-- INPUT MATERIAL follows --

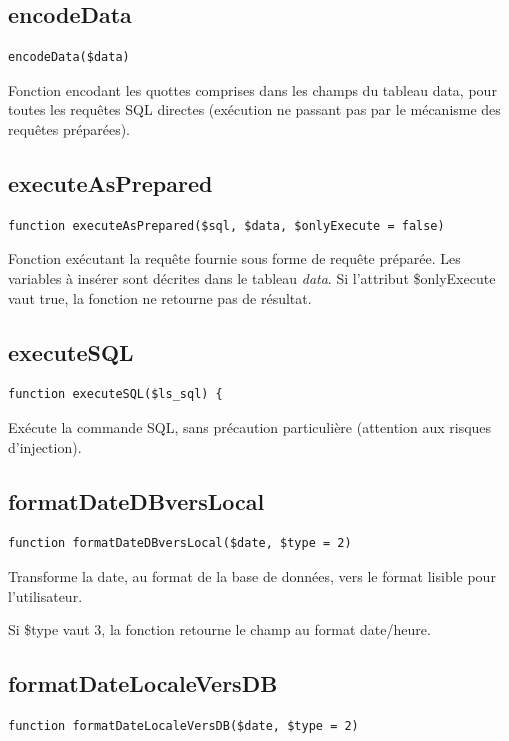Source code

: \subsection{encodeData}

\begin{lstlisting}
encodeData($data)
\end{lstlisting}

Fonction encodant les quottes comprises dans les champs du tableau data, pour toutes les requêtes SQL directes (exécution ne passant pas par le mécanisme des requêtes préparées).

\subsection{executeAsPrepared}

\begin{lstlisting}
function executeAsPrepared($sql, $data, $onlyExecute = false) 
\end{lstlisting}

Fonction exécutant la requête fournie sous forme de requête préparée. Les variables à insérer sont décrites dans le tableau \textit{data}. Si l'attribut \$onlyExecute vaut true, la fonction ne retourne pas de résultat.

\subsection{executeSQL}

\begin{lstlisting}
function executeSQL($ls_sql) {
\end{lstlisting}

Exécute la commande SQL, sans précaution particulière (attention aux risques d'injection).

\subsection{formatDateDBversLocal}

\begin{lstlisting}
function formatDateDBversLocal($date, $type = 2)
\end{lstlisting}

Transforme la date, au format de la base de données, vers le format lisible pour l'utilisateur.

Si \$type vaut 3, la fonction retourne le champ au format date/heure.

\subsection{formatDateLocaleVersDB}
\begin{lstlisting}
function formatDateLocaleVersDB($date, $type = 2)
\end{lstlisting}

-- INPUT MATERIAL concluded --

*DIRECTIONS:*
Set down each line from the line containing "function formatDateDBversLocal($date, $type" through the final line of the data, exactly and with nothing added.

*SOLUTION FOR THIS PROBLEM:*
function formatDateDBversLocal($date, $type = 2)
\end{lstlisting}

Transforme la date, au format de la base de données, vers le format lisible pour l'utilisateur.

Si \$type vaut 3, la fonction retourne le champ au format date/heure.

\subsection{formatDateLocaleVersDB}
\begin{lstlisting}
function formatDateLocaleVersDB($date, $type = 2)
\end{lstlisting}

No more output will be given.